El madrugón no había supuesto ningún sacrificio para «Los Jaguares» y, con toda puntualidad, llegaron a la casita blanca de ventanas rojas, entre los aullidos alegres de Tristán. Miss Spencer, por el contrario, permanecía en la cama: por un lado Tristán y por otro abandonar la cama tan pronto, le pareció una tontería. Y después de todo, el viejo ogro tenía obligación de velar por los muchachos: para eso cobraba.
Slater tenía su propio embarcadero en un recodo del acantilado, donde se balanceaba su vieja barca, como él le decía, aunque en realidad era algo más que barca: contaba con un motor de gasoil, un mástil muy alto y dos minúsculos camarotes en la cala, además de una cocinita.
Tristán se había adelantado saltando y miraba a la pandilla, como invitándola a seguirle.
Raúl se dijo que por la mañana temprano el mar ganaba en belleza, tal como ya había pensado la víspera. Y Slater estaba contento. Aquellos chicos le habían quitado de las manos todos los objetos que había sacado de su casa, especialmente un par de botellas de oxígeno. Eran muy atentos, sí.

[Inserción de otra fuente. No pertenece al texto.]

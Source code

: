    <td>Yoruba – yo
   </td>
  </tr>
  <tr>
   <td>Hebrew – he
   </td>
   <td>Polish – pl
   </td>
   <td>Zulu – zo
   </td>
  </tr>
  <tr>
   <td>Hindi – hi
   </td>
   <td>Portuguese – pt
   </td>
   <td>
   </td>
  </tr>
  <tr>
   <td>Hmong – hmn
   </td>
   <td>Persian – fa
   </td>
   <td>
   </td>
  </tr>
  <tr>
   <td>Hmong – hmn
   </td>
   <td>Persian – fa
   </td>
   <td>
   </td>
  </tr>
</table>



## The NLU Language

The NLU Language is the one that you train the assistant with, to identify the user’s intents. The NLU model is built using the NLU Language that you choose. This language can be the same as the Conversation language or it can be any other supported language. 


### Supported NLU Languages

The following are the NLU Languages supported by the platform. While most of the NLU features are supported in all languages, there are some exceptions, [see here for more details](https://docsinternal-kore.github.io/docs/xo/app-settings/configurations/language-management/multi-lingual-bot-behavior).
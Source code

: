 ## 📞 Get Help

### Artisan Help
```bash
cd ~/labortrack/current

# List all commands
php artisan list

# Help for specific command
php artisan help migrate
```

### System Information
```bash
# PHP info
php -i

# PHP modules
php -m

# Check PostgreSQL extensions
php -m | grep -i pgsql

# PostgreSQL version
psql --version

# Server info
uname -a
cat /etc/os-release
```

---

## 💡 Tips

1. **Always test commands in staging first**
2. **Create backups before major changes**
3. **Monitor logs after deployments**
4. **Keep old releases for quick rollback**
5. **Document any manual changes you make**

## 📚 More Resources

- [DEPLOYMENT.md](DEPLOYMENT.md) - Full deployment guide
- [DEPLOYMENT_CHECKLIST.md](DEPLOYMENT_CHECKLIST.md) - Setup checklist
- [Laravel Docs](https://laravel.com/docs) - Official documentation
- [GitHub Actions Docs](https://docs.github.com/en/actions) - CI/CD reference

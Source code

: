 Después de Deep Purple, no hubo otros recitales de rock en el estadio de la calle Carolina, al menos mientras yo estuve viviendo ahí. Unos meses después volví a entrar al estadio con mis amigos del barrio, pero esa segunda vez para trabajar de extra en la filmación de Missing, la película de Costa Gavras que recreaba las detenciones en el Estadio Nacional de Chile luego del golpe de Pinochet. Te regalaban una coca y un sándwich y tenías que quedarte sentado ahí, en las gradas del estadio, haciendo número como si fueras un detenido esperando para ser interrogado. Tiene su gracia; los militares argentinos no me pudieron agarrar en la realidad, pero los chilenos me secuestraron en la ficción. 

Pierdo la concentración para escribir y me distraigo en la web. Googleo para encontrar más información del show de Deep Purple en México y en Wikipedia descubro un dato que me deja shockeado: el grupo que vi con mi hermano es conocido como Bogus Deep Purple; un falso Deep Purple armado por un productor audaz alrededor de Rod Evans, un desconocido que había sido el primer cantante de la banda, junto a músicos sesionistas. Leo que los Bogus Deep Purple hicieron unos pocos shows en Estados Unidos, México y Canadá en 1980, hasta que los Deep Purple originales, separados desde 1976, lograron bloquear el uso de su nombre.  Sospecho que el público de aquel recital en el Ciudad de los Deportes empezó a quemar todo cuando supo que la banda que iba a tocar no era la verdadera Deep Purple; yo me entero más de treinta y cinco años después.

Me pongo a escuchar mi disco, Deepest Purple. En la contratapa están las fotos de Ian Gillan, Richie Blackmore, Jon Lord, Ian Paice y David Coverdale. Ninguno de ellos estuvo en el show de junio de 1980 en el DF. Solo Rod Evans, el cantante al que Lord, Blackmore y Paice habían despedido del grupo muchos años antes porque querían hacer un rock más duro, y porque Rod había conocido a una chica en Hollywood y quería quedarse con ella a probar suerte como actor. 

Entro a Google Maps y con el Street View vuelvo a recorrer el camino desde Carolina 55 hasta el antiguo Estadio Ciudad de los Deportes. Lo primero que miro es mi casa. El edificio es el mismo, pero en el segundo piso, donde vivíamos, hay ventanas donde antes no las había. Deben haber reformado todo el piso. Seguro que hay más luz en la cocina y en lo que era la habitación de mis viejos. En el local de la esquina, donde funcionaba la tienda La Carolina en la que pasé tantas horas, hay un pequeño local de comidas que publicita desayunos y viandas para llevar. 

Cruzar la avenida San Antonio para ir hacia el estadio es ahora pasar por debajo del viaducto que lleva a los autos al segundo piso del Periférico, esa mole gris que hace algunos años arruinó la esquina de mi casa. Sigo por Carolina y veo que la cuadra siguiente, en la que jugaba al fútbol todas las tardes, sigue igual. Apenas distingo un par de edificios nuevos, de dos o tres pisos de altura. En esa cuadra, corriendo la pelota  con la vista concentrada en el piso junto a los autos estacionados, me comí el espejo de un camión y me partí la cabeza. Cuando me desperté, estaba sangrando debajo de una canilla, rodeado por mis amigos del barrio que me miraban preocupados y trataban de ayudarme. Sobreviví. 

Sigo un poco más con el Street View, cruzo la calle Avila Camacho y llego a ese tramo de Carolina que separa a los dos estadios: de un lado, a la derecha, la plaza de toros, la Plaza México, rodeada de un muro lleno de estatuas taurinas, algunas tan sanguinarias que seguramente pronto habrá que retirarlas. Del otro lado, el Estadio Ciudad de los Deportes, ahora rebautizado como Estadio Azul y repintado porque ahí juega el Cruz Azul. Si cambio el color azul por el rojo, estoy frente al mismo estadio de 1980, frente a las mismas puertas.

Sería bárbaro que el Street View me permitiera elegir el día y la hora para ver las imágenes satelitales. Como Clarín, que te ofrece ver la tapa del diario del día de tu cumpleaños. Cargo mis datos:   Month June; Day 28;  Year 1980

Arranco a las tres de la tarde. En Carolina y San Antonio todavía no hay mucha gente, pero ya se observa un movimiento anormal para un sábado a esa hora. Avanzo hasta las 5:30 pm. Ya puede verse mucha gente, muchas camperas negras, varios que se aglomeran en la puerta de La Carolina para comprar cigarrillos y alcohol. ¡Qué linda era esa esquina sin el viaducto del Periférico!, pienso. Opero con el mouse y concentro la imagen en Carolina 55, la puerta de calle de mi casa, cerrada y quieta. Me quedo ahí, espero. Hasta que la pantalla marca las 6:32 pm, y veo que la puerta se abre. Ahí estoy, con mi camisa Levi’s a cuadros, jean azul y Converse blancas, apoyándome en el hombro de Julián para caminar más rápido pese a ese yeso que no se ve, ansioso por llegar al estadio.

—Aquí en la barca tengo el resto de las cosas: linternas, más botellas de oxígeno, aletas, gafas, pesas de plomo y un montón de cosas que no sospecháis.
—¡Me privan las cosas insospechadas! —exclamó Sara a pleno pulmón.
Y entonces, por primera vez, los muchachos descubrieron que Slater sabía sonreír.
—Los latinos sois muy vehementes —dijo nostálgico—. Mi esposa lo era… aunque había nacido en Cuba.
Luego empezó a dar instrucciones, sin duda porque no quería detenerse en sus recuerdos. Verónica se lanzó a preguntar:
—¿Se llamaba María, verdad?
—¿Cómo centellas lo sabes?
—Su barca lleva el hermoso nombre de María…
—¡Hum…! Sí…
Luego se inclinó sobre los mandos del motor y puso la barca en movimiento. Héctor le contó que Julio y él eran buenos submarinistas y que Raúl no sabía nada de ello, pero la ocasión era buena para que aprendiera.
—¿No se aburrirán las muchachas y el pequeño?
Héctor se echó a reír:
—Ellos no se aburren en ninguna parte. Además, les queda la solución de tirarse al agua de vez en cuando. Ha de saber que Verónica tiene una marca de natación escolar en su haber y el pequeño es más vivo que el hambre. Nuestra pelirroja no es precisamente un pez, pero junto a su compañera, se defiende.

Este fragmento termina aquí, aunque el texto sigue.